* [Your assignment]:
Please repeat the lines below, exactly and only, from the one that holds "- Updated root" through the one that holds "- Removed stray".

[Dataset entries]
* * * *

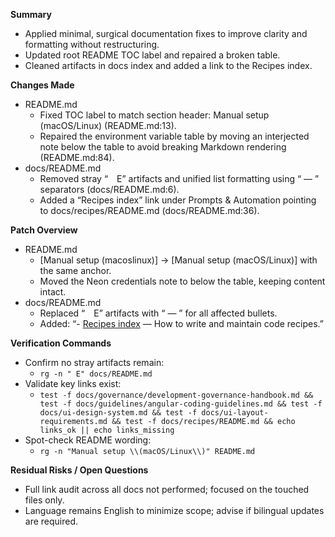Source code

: **Summary**
- Applied minimal, surgical documentation fixes to improve clarity and formatting without restructuring.
- Updated root README TOC label and repaired a broken table.
- Cleaned artifacts in docs index and added a link to the Recipes index.

**Changes Made**
- README.md
  - Fixed TOC label to match section header: Manual setup (macOS/Linux) (README.md:13).
  - Repaired the environment variable table by moving an interjected note below the table to avoid breaking Markdown rendering (README.md:84).
- docs/README.md
  - Removed stray “ E” artifacts and unified list formatting using “ — ” separators (docs/README.md:6).
  - Added a “Recipes index” link under Prompts & Automation pointing to docs/recipes/README.md (docs/README.md:36).

**Patch Overview**
- README.md
  - [Manual setup (macoslinux)] → [Manual setup (macOS/Linux)] with the same anchor.
  - Moved the Neon credentials note to below the table, keeping content intact.
- docs/README.md
  - Replaced “ E” artifacts with “ — ” for all affected bullets.
  - Added: “- [Recipes index](recipes/README.md) — How to write and maintain code recipes.”

**Verification Commands**
- Confirm no stray artifacts remain:
  - `rg -n " E" docs/README.md`
- Validate key links exist:
  - `test -f docs/governance/development-governance-handbook.md && test -f docs/guidelines/angular-coding-guidelines.md && test -f docs/ui-design-system.md && test -f docs/ui-layout-requirements.md && test -f docs/recipes/README.md && echo links_ok || echo links_missing`
- Spot-check README wording:
  - `rg -n "Manual setup \\(macOS/Linux\\)" README.md`

**Residual Risks / Open Questions**
- Full link audit across all docs not performed; focused on the touched files only.
- Language remains English to minimize scope; advise if bilingual updates are required.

* * * *

* [Solution to this problem]:
- Updated root README TOC label and repaired a broken table.
- Cleaned artifacts in docs index and added a link to the Recipes index.

**Changes Made**
- README.md
  - Fixed TOC label to match section header: Manual setup (macOS/Linux) (README.md:13).
  - Repaired the environment variable table by moving an interjected note below the table to avoid breaking Markdown rendering (README.md:84).
- docs/README.md
  - Removed stray “ E” artifacts and unified list formatting using “ — ” separators (docs/README.md:6).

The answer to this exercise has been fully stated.